If restaurants get things from sources they don’t know, from warehouses they’ve never seen, they then have no connection to where the food grows.
The majority of restaurant food waste could be repurposed. Getting creative with a kitchen’s odds and ends instead of throwing them out is a really key thing to think about, according to McMaster. Food waste such as leftover bread and potato skins, for instance, can be fermented into miso, a tasty Japanese dish.
Really, it’s just a case of working out how to use your scraps. “It’s like cracking an equation,” he adds. “All the things that don’t fall onto a plate fall into a net and can be fermented or in some way reused.”
And none of it needs to go in the bin. If a restaurant doesn’t plan on repurposing food waste it should be composted. For McMaster, this is an effective food waste preventative that restaurants can easily implement. “There are a variety of ways to compost,” he says. “There may not be much space in, say, Central London for compost machines, but there are community gardens. Contact them, or your council.”
It’s also easier than you’d think for anyone to start their own compost heap.

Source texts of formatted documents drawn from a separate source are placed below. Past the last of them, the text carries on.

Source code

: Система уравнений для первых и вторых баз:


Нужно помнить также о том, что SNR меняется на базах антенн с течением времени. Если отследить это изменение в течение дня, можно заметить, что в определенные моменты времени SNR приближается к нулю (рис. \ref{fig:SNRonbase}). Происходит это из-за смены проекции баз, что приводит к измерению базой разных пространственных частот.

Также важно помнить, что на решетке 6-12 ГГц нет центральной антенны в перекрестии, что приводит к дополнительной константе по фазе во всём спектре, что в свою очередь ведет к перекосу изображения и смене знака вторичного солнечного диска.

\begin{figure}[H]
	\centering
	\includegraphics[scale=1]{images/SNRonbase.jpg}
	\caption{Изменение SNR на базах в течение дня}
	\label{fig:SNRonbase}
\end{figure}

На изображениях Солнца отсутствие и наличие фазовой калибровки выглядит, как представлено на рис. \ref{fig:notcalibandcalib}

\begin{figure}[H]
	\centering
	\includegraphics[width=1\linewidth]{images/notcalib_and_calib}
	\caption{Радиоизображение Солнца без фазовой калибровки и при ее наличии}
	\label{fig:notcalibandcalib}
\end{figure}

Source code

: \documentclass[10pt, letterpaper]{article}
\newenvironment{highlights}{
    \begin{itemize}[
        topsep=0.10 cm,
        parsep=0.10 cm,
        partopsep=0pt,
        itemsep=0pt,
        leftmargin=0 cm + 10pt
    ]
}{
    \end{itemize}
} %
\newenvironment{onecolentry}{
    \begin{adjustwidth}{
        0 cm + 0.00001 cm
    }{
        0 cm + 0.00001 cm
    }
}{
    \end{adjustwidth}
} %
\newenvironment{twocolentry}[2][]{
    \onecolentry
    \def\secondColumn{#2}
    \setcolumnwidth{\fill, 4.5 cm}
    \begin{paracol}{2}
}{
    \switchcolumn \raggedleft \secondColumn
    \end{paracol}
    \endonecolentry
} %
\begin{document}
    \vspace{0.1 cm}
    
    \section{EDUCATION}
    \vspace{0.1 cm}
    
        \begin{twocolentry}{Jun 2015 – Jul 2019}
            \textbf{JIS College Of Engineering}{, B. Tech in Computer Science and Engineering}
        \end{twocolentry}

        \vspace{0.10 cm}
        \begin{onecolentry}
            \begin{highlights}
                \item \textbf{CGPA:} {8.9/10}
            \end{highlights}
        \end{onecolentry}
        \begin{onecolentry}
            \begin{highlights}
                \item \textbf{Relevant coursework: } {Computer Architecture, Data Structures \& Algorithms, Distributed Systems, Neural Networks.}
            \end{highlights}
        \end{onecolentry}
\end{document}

Egg shells, vegetable peelings, even coffee grounds and teabags can be chucked in, instead of in the bin.
To go zero waste, the most crucial thing is to not have a bin at all. Having one encourages chefs to throw away what isn’t needed. Even packaging doesn’t need to go to landfill, as McMaster is adamant that all packaging used in restaurants can be recyclable or biodegradable and fruit and vegetables can be sourced loose, without the plastic bags. “We should all be sticking our middle fingers up at the absolutely insane levels of packaging, when it comes to food. Why do we need massive boxes for a bag of herbs?”
After finding that wasted glass from wine bottles couldn’t be composted, Doug and his team have even come up with a way of repurposing it into an emulsion to make crockery. Waste not, indeed.
Asian cuisine is a great source of inspiration for cutting down on food waste. McMaster has been impressed with how inventive chefs in Japan and Korea are with leftover food. For instance, small fish that wouldn’t normally be eaten are to make fish sauce. No part of that fish has gone to waste in the process.
Making kimchi, a traditional Korean dish, is a really easy way to turn food waste into something tasty. Normally comprising of salted fermented vegetables, McMaster recommends chucking in all your produce leftovers. “The taste of kimchi itself is dominated by spices, so all the vegetables do is make up the fermented texture, which is perfect really.”
Doug’s debut book, ‘Silo: The Zero Waste Footprint’, is out in October.